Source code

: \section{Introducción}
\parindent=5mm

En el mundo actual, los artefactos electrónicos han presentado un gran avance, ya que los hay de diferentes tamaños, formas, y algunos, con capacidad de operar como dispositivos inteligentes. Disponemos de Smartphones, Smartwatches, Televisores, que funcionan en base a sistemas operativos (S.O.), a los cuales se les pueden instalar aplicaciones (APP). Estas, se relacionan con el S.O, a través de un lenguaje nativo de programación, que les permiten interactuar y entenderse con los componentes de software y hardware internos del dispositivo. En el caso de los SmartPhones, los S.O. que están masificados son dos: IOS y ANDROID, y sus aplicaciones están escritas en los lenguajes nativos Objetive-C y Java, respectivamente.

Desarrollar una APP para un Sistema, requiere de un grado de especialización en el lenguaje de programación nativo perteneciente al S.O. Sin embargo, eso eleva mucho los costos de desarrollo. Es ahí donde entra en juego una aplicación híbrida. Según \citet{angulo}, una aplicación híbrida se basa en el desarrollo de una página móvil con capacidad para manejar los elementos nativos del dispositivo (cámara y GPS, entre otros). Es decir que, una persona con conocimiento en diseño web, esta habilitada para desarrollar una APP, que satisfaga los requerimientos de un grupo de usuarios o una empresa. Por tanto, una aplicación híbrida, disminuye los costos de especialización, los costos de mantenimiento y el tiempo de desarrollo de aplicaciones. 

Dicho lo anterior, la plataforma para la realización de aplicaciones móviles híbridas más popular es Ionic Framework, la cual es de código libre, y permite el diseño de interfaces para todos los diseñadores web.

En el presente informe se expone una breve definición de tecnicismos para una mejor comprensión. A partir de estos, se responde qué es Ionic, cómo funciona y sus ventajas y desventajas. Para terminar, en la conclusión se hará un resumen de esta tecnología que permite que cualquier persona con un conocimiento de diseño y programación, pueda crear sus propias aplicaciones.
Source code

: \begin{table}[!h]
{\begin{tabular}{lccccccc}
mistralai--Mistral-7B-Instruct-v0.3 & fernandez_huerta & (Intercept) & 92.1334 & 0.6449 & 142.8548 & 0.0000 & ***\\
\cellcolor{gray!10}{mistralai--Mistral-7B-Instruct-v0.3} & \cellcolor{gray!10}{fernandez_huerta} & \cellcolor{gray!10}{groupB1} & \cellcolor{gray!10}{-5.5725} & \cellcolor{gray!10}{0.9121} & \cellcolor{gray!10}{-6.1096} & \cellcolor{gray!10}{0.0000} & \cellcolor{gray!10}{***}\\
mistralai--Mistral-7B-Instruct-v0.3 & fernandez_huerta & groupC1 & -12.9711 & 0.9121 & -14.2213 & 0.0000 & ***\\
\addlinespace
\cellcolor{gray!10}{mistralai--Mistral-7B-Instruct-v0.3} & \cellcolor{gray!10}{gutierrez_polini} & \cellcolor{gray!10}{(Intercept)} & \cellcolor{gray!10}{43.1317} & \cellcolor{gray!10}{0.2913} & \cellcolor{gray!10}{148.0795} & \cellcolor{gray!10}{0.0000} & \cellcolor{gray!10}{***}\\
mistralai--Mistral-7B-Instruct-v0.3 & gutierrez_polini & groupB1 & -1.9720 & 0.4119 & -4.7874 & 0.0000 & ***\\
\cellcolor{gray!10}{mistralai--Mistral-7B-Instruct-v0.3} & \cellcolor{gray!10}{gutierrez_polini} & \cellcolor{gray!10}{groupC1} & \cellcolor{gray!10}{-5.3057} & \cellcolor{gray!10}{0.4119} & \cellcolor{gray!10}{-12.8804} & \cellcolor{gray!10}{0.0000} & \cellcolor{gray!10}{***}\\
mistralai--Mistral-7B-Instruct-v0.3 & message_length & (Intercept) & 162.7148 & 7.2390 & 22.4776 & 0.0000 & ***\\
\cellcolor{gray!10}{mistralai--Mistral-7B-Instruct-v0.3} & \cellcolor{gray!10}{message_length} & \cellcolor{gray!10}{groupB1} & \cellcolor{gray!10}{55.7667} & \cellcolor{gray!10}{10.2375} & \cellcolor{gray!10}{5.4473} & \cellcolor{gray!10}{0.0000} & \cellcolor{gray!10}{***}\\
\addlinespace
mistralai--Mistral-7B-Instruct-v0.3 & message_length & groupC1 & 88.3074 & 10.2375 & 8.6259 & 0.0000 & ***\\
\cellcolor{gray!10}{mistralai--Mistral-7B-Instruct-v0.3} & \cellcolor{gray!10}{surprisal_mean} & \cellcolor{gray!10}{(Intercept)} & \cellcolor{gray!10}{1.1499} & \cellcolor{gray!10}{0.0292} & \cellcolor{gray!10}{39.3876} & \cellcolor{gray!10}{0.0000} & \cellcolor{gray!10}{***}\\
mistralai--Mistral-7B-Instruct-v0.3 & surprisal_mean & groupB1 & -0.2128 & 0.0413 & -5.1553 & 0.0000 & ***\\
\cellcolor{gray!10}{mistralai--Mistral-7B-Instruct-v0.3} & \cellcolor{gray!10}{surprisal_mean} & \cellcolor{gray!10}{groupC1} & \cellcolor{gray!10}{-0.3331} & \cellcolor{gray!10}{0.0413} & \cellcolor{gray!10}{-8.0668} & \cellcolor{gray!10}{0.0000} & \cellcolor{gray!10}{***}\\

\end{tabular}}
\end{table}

________________________

= WHAT THE TASK ASKS =
Give back exactly what runs from the first line of the listing above to the line that contains "En el mundo", keeping both end lines.

= ANSWER SPACE =
Source code

: \section{Introducción}
\parindent=5mm

En el mundo actual, los artefactos electrónicos han presentado un gran avance, ya que los hay de diferentes tamaños, formas, y algunos, con capacidad de operar como dispositivos inteligentes. Disponemos de Smartphones, Smartwatches, Televisores, que funcionan en base a sistemas operativos (S.O.), a los cuales se les pueden instalar aplicaciones (APP). Estas, se relacionan con el S.O, a través de un lenguaje nativo de programación, que les permiten interactuar y entenderse con los componentes de software y hardware internos del dispositivo. En el caso de los SmartPhones, los S.O. que están masificados son dos: IOS y ANDROID, y sus aplicaciones están escritas en los lenguajes nativos Objetive-C y Java, respectivamente.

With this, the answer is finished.